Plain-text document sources
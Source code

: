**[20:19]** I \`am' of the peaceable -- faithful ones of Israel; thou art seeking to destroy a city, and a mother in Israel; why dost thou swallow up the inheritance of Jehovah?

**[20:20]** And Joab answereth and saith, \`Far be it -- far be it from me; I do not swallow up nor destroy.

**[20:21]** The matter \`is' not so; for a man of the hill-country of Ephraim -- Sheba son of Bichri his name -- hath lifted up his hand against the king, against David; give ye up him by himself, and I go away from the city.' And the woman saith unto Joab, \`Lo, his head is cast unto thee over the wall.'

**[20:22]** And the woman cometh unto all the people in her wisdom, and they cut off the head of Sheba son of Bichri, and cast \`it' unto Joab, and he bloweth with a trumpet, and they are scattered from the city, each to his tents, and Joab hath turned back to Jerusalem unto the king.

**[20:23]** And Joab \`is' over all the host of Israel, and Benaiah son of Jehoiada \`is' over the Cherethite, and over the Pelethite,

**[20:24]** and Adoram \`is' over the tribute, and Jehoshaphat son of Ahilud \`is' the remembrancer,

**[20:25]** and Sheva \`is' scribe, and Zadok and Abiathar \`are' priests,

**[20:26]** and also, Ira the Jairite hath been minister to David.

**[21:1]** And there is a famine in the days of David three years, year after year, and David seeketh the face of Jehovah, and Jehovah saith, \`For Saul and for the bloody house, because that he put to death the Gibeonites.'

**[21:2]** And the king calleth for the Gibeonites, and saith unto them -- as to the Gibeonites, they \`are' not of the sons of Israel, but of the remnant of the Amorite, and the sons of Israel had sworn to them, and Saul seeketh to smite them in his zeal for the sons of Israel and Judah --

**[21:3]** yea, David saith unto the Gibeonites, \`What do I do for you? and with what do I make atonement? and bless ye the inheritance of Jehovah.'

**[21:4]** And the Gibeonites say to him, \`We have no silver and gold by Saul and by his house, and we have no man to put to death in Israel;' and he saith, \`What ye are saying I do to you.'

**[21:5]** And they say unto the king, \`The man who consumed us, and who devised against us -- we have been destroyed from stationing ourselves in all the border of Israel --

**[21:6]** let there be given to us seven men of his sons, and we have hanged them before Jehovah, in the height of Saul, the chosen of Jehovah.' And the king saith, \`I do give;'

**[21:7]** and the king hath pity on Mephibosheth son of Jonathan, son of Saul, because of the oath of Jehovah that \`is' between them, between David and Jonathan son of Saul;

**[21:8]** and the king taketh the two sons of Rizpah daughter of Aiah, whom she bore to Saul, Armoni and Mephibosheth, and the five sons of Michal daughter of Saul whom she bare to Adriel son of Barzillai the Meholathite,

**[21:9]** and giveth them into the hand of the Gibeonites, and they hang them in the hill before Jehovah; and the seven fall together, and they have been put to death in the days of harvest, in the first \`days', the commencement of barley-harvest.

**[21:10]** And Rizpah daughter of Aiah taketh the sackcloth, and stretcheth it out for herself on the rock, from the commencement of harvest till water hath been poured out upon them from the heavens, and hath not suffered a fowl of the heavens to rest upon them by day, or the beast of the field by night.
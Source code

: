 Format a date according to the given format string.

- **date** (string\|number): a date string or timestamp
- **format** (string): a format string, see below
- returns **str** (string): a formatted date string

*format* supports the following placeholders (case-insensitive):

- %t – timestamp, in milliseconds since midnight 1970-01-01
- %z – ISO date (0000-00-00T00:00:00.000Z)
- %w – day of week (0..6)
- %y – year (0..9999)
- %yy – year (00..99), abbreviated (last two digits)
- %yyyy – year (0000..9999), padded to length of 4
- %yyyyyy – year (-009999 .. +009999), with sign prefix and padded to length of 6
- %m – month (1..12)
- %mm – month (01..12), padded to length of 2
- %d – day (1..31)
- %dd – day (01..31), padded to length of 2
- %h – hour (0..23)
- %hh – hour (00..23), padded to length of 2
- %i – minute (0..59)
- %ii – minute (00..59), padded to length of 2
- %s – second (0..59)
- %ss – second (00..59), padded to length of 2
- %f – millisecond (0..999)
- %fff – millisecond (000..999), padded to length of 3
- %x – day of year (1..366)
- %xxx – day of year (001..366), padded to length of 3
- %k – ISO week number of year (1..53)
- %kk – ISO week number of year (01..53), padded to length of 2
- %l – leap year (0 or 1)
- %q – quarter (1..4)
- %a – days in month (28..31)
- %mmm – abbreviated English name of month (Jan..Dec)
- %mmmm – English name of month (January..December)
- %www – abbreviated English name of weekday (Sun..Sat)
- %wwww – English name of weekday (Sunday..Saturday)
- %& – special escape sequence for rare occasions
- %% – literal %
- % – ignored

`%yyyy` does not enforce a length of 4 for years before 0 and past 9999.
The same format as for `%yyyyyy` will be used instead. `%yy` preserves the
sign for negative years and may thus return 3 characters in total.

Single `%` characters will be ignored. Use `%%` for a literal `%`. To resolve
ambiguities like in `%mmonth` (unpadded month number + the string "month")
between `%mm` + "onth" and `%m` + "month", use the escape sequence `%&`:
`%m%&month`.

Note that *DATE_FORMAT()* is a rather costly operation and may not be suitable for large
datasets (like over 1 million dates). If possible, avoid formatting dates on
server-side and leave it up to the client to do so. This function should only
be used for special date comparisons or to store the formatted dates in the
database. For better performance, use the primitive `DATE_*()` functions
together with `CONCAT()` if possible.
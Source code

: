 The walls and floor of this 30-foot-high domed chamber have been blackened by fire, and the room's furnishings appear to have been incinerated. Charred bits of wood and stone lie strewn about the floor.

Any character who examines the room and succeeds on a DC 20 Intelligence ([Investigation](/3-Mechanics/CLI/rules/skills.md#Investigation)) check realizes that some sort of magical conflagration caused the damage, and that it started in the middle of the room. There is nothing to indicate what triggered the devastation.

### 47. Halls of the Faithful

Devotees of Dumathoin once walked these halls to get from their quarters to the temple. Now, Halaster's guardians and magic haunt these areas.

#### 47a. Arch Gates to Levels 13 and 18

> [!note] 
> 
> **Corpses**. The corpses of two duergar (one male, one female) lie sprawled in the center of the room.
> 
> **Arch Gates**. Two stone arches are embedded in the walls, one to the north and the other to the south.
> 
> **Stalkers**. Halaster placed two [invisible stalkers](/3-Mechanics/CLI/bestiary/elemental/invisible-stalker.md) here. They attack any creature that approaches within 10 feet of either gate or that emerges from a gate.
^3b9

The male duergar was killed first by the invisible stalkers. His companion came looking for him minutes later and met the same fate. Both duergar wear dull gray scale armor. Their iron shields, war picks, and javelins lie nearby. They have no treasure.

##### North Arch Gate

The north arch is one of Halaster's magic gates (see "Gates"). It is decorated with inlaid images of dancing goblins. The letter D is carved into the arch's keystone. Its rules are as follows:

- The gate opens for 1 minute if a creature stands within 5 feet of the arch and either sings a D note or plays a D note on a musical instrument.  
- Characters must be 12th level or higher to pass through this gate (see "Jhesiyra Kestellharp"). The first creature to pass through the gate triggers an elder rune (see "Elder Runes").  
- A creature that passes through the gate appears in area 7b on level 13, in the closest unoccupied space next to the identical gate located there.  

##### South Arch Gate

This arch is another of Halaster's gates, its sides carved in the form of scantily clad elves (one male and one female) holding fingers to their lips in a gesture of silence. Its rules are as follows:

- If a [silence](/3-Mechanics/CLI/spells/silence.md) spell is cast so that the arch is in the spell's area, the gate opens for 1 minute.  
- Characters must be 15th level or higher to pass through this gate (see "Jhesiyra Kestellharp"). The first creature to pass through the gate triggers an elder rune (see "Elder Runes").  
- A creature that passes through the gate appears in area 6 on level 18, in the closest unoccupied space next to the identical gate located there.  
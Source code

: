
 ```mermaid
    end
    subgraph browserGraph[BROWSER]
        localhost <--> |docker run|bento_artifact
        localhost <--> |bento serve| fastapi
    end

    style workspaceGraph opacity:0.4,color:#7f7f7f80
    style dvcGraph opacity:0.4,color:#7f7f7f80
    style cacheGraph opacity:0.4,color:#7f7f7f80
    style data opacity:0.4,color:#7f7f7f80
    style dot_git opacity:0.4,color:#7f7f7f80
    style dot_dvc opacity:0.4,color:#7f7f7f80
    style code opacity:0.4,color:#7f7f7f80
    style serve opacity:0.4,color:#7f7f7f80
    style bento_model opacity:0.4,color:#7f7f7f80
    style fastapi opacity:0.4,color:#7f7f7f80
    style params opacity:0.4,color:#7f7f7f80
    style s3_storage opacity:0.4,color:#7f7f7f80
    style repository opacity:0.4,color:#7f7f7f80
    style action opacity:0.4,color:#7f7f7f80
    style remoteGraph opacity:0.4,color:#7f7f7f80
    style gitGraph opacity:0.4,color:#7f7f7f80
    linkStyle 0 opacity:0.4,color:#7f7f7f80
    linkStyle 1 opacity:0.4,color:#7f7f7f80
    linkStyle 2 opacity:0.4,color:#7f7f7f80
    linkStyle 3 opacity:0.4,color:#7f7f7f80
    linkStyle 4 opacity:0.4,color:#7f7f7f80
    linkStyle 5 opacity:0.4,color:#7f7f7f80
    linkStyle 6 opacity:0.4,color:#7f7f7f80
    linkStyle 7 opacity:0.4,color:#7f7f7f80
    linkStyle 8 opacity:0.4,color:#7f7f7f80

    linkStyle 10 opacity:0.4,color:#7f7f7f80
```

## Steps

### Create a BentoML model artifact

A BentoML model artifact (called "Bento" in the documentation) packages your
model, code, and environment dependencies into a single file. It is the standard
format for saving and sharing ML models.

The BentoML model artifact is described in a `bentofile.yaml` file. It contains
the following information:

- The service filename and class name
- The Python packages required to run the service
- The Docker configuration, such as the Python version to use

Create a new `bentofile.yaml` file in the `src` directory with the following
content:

What is expected: Pick every line of the data that includes the string "yyyyyy".

Answer for this exercise:
- %yyyyyy – year (-009999 .. +009999), with sign prefix and padded to length of 6
The same format as for `%yyyyyy` will be used instead. `%yy` preserves the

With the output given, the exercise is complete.